Acórdão nº 3610/18.6T8CSC.L1.S1 de Supremo Tribunal de Justiça (Portugal), 29 de Setembro de 2021

Magistrado ResponsávelCHAMBEL MOURISCO
Data da Resolução29 de Setembro de 2021
EmissorSupremo Tribunal de Justiça (Portugal)

Processo n.º 3610/18.6T8CSC.L1. S1 (Revista) - 4ª Secção Acordam na Secção Social do Supremo Tribunal de Justiça: I 1.

AA, BB, CC, DD, EE, FF, e GG intentaram ação declarativa emergente de contrato individual de trabalho, com processo comum, contra Até Ao Fim Do Mundo – Imagens e Comunicação, Lda., Semba Comunicação, Lda., e ERIGO VII – Fundo de Capital de Risco gerido por ERIGO, Sociedade de Capital de Risco, S.A., pedindo a condenação solidária destas a pagar-lhes a quantia global de € 361.260,68, proveniente de créditos laborais, que discriminam na petição em relação a cada um deles.

Para o efeito, alegaram, em síntese, que foram trabalhadores da Masemba, Lda., tendo resolvido os respetivos contratos com justa causa com fundamento na falta de pagamento de retribuições; que sendo a Masemba, Lda., objeto de um processo especial de revitalização as aqui rés respondem solidariamente pelos créditos salariais devidos por aquela, bem como pelo pagamento das indemnizações devidas a cada um dos autores por força da justa causa de resolução dos respetivos contratos de trabalho.

  1. A 1.ª Ré Até Ao Fim Do Mundo – Imagens e Comunicação, Lda apresentou contestação na qual alegou, em síntese: que a Masemba, Lda., indicou como sede as suas instalações mas fê-lo apenas temporariamente, enquanto se realizavam as obras na sua sede e para efeitos de recebimento de correspondência; que em momento nenhum qualquer trabalhador da Masemba, Lda., prestou trabalho naquelas instalações e que inexiste qualquer fundamento para a sua responsabilização solidária, pelo que defende a improcedência da ação, com a sua absolvição do pedido. Pede ainda a condenação dos autores como litigantes de má-fé.

  2. A 2.ª Ré Semba Comunicação, Lda.

    , contestou, alegando, em síntese: que não foi indicado o valor da ação; que os créditos dos AA. foram reconhecidos no PER que identificam relativo à sua empregadora Masemba, Lda.; que não existe qualquer relação de grupo entre si e qualquer das restantes rés; que inexiste qualquer relação entre si e a Masemba, Lda. e que os créditos dos autores já se encontram acautelados âmbito do Processo Especial de Revitalização n.º 18737/…, cujo plano já foi aprovado e homologado por sentença, pelo que deve ser julgada a improcedência da ação, com a sua absolvição do pedido.
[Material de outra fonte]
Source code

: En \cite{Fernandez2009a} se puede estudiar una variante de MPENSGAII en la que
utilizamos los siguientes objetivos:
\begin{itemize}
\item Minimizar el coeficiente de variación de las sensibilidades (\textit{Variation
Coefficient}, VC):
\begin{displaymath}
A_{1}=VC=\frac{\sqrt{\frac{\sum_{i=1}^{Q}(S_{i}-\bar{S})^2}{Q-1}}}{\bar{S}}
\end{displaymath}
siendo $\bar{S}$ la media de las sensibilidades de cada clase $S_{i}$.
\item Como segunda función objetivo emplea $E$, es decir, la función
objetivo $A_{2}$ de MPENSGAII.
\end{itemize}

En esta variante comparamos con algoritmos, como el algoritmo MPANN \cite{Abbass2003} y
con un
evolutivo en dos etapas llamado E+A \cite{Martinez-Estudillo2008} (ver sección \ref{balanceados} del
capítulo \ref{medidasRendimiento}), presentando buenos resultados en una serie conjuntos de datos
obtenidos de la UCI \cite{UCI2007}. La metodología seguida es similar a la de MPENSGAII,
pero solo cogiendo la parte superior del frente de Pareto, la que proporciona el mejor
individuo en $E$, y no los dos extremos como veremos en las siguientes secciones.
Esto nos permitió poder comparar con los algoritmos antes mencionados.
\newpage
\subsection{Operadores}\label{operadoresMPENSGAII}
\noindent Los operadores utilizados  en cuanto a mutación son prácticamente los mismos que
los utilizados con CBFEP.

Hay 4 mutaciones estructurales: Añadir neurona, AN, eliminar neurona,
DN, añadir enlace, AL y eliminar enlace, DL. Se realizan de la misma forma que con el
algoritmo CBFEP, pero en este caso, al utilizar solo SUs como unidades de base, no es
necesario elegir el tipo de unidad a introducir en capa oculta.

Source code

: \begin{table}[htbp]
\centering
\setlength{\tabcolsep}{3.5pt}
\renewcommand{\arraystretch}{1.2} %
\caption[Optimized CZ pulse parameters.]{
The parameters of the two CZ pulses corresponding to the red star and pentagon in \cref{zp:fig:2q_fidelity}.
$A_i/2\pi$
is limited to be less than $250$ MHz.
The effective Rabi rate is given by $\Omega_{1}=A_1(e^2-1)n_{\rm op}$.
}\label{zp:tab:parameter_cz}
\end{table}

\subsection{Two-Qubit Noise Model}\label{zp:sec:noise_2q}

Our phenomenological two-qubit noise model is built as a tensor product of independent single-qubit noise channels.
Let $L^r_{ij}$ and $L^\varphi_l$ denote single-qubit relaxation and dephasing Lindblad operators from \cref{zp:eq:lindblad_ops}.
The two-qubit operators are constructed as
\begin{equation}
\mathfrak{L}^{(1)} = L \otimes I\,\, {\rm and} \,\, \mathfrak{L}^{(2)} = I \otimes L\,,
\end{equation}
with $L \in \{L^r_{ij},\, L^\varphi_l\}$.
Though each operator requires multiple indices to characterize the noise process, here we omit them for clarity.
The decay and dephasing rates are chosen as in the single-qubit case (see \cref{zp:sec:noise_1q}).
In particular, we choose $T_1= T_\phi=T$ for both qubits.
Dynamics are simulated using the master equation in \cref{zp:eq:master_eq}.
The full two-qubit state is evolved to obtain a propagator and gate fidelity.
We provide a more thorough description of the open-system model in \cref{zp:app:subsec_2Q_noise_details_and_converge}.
  3. A 3.ª Ré ERIGO VII – Fundo de Capital de Risco apresentou a sua contestação, sustentando, em síntese: a sua ilegitimidade passiva por não ser uma sociedade comercial e não se encontrar incluída no leque de sociedades elencada nos preceitos do Código das Sociedades Comerciais para o qual remete o artigo 334.º do Código do Trabalho; que não se encontra em relação de grupo com qualquer das restantes rés; que os créditos dos autores já se encontram acautelados no âmbito do Processo Especial de Revitalização n.º 18737/..., cujo plano já foi aprovado e homologado por sentença, o que gera a inutilidade superveniente da presente lide, e que deve ser absolvida do pedido.

  4. Os autores apresentaram resposta às exceções invocadas e concluíram como na petição inicial.
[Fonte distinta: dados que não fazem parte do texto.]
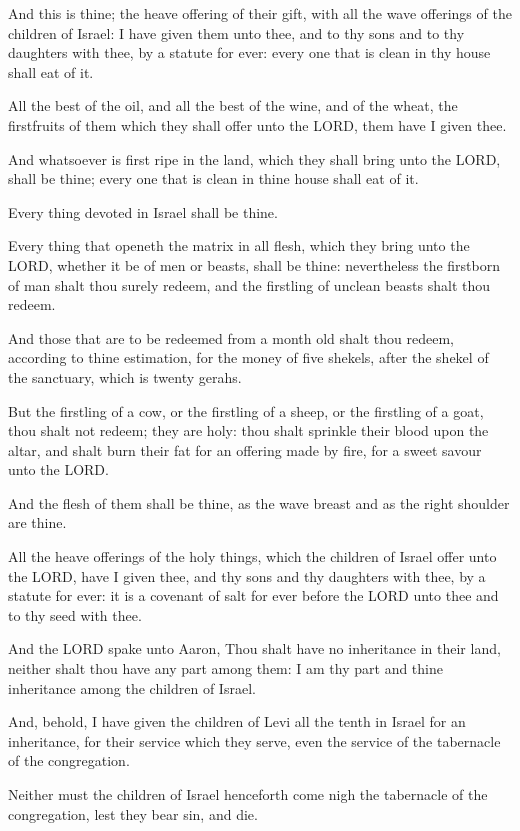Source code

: \Verse And this is thine; the heave offering of their gift, with all
the wave offerings of the children of Israel: I have given them unto
thee, and to thy sons and to thy daughters with thee, by a statute for
ever: every one that is clean in thy house shall eat of it.

\Verse All the best of the oil, and all the best of the wine, and of
the wheat, the firstfruits of them which they shall offer unto the
LORD, them have I given thee.

\Verse And whatsoever is first ripe in the land, which they shall bring
unto the LORD, shall be thine; every one that is clean in thine house
shall eat of it.

\Verse Every thing devoted in Israel shall be thine.

\Verse Every thing that openeth the matrix in all flesh, which they
bring unto the LORD, whether it be of men or beasts, shall be thine:
nevertheless the firstborn of man shalt thou surely redeem, and the
firstling of unclean beasts shalt thou redeem.

\Verse And those that are to be redeemed from a month old shalt thou
redeem, according to thine estimation, for the money of five shekels,
after the shekel of the sanctuary, which is twenty gerahs.

\Verse But the firstling of a cow, or the firstling of a sheep, or the
firstling of a goat, thou shalt not redeem; they are holy: thou shalt
sprinkle their blood upon the altar, and shalt burn their fat for an
offering made by fire, for a sweet savour unto the LORD.

\Verse And the flesh of them shall be thine, as the wave breast and as
the right shoulder are thine.

\Verse All the heave offerings of the holy things, which the children
of Israel offer unto the LORD, have I given thee, and thy sons and thy
daughters with thee, by a statute for ever: it is a covenant of salt
for ever before the LORD unto thee and to thy seed with thee.

\Verse And the LORD spake unto Aaron, Thou shalt have no inheritance in
their land, neither shalt thou have any part among them: I am thy part
and thine inheritance among the children of Israel.

\Verse And, behold, I have given the children of Levi all the tenth in
Israel for an inheritance, for their service which they serve, even
the service of the tabernacle of the congregation.

\Verse Neither must the children of Israel henceforth come nigh the
tabernacle of the congregation, lest they bear sin, and die.

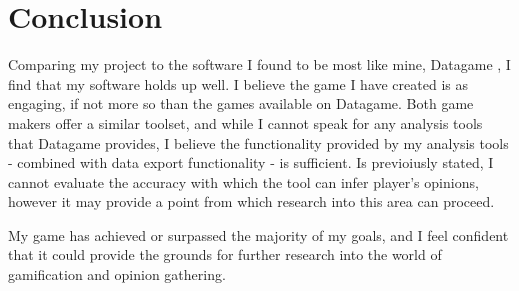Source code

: \chapter{Conclusion}
Comparing my project to the software I found to be most like mine, Datagame \cite{Datagame}, I find that my software holds up well. I believe the game I have created is as engaging, if not more so than the games available on Datagame. Both game makers offer a similar toolset, and while I cannot speak for any analysis tools that Datagame provides, I believe the functionality provided by my analysis tools - combined with data export functionality - is sufficient. Is previoiusly stated, I cannot evaluate the accuracy with which the tool can infer player's opinions, however it may provide a point from which research into this area can proceed.

My game has achieved or surpassed the majority of my goals, and I feel confident that it could provide the grounds for further research into the world of gamification and opinion gathering.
  5. Foi proferido despacho pré-saneador, o qual julgou improcedentes as questões suscitadas relativas ao valor da causa e à irrelevância do PER. Foi fixado o valor da causa em € 361.260,68 e saneado o processo, julgando-se improcedente a exceção da ilegitimidade suscitada, dispensando-se a realização de audiência preliminar. Fixou-se o objeto do litígio e dispensou-se a enunciação dos temas da prova.
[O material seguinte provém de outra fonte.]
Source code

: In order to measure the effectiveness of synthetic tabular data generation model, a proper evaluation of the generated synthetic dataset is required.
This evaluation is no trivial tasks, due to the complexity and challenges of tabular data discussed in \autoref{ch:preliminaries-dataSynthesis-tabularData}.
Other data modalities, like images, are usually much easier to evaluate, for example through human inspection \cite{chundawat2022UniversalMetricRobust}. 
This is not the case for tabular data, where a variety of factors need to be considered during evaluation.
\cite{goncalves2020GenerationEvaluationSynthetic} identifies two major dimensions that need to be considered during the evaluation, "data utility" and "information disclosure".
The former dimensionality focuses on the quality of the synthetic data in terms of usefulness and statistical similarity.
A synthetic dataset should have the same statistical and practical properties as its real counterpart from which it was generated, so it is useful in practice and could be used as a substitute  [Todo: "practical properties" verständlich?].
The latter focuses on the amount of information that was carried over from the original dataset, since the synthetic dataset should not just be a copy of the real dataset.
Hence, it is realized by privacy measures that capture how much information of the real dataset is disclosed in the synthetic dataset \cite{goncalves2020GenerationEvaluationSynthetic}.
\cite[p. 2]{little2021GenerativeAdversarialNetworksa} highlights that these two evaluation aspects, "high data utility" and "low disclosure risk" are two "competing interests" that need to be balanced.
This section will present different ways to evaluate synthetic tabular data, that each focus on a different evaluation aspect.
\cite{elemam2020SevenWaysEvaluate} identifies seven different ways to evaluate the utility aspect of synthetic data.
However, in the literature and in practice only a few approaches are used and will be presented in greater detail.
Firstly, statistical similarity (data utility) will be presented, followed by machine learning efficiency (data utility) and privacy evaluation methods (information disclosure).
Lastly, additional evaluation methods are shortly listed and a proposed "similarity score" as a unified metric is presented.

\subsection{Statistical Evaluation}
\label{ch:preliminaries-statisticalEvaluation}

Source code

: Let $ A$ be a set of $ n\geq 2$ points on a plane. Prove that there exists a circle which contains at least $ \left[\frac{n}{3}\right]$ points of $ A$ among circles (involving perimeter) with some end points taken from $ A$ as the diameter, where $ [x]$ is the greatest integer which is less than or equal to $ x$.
  6. Realizado o julgamento, foi proferida sentença que terminou com o seguinte dispositivo: «[…] Destarte, julga-se a ação parcialmente procedente e, consequentemente:

    1. CONDENA-SE a 3.ª ré ERIGO VII – FUNDO DE CAPITAL DE RISCO, nos termos do artigo 334.º do CT [solidariamente com a empregadora], a pagar aos autores, a título de créditos laborais, as seguintes quantias: a.1) a quantia de € 4.141,27 (quatro mil cento e quarenta e um euros e vinte e sete cêntimos), à autora AA, acrescida dos juros de mora, vencidos desde as datas do respetivo vencimento e vincendos, à taxa legal de 4%; a.2) a quantia de € 4.974,21 (quatro mil novecentos e setenta e quatro euros e vinte e um cêntimos), à autora BB, acrescida dos juros de mora, vencidos desde as datas do respetivo vencimento e vincendos, à taxa legal de 4%; a.3) a quantia de € 9.415,34 (nove mil quatrocentos e quinze euros e trinta e quatro cêntimos), à autora CC, acrescida dos juros de mora, vencidos desde as datas do respetivo vencimento e vincendos, à taxa legal de 4%; a.4) a quantia de € 10.934,82 (dez mil novecentos e trinta e quatro euros e oitenta e dois cêntimos), ao autor DD, acrescida dos juros de mora, vencidos desde as datas do respetivo vencimento e vincendos, à taxa legal de 4%; a.5) a quantia de € 12.804,75 (doze mil oitocentos e quatro euros e setenta e cinco cêntimos), à autora EE, acrescida dos juros de mora, vencidos desde as datas do respetivo vencimento e vincendos, à taxa legal de 4%; a.6) a quantia de € 5.507,26 (cinco mil quinhentos e sete euros e vinte e seis cêntimos), à autora FF, acrescida dos juros de mora, vencidos desde as datas do respetivo vencimento e vincendos, à taxa legal de 4%; a.7) € 1.821,64 (mil oitocentos e vinte e um euros e sessenta e quatro cêntimos), à autora GG, acrescida dos juros de mora, vencidos desde as datas do respetivo vencimento e vincendos, à taxa legal de 4%.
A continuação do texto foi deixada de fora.